**What the exercise asks:** Give back exactly the stretch of data below from the line holding "## On Route" through the line holding "Knooppunt 3-77", both ends included, and leave the remaining lines out.

**Records to use:**
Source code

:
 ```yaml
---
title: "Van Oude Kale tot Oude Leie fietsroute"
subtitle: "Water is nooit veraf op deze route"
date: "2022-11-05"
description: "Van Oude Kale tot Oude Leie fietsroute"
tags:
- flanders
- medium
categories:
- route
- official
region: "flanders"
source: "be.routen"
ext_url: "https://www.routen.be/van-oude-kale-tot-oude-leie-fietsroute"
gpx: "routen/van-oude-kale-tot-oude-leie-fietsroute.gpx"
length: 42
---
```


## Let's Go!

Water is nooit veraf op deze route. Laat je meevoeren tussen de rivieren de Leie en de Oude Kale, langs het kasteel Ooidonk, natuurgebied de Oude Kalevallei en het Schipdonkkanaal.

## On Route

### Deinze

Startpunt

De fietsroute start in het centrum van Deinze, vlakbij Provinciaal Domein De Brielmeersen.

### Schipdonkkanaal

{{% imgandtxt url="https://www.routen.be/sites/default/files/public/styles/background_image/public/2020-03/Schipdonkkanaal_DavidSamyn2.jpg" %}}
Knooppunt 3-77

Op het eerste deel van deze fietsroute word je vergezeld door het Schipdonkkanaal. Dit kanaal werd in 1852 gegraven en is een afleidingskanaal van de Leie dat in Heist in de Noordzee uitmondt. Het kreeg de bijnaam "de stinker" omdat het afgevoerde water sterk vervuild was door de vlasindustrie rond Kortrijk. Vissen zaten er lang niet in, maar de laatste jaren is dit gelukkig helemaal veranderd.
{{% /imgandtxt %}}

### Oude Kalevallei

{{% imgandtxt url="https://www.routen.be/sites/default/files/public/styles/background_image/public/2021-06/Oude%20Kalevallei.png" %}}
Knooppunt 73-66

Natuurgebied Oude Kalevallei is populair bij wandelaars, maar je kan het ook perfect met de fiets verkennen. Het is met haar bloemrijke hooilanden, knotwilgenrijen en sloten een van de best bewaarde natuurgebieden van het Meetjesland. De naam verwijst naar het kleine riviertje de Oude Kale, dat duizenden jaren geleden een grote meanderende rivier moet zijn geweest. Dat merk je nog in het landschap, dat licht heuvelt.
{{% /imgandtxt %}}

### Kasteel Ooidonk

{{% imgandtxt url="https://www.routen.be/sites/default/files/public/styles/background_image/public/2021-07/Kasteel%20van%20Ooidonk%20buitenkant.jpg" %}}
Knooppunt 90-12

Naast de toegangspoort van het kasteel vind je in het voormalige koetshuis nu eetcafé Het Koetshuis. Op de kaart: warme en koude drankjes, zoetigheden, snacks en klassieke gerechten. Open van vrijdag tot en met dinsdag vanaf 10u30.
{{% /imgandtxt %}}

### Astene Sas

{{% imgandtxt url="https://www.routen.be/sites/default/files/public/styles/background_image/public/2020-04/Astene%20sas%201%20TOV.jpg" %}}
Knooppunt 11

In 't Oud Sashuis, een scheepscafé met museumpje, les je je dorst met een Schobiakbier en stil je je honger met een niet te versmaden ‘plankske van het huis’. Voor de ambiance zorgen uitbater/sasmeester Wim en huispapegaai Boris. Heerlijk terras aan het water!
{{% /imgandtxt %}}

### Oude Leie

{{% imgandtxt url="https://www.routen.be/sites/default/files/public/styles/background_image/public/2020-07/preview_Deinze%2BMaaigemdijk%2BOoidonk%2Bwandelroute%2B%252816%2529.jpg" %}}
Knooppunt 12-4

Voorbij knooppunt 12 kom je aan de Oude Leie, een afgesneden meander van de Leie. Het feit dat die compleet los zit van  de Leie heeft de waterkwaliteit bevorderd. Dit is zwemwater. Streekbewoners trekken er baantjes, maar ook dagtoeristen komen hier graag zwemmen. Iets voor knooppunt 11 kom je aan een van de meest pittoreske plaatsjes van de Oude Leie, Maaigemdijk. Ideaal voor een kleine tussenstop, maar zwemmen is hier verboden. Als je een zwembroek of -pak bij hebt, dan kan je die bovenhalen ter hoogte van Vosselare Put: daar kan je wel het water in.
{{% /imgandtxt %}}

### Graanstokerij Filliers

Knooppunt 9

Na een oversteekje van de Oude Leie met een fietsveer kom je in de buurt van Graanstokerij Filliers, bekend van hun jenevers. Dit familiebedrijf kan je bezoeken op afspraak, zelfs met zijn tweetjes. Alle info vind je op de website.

**Response to this exercise:**
## On Route

### Deinze

Startpunt

De fietsroute start in het centrum van Deinze, vlakbij Provinciaal Domein De Brielmeersen.

### Schipdonkkanaal

{{% imgandtxt url="https://www.routen.be/sites/default/files/public/styles/background_image/public/2020-03/Schipdonkkanaal_DavidSamyn2.jpg" %}}
Knooppunt 3-77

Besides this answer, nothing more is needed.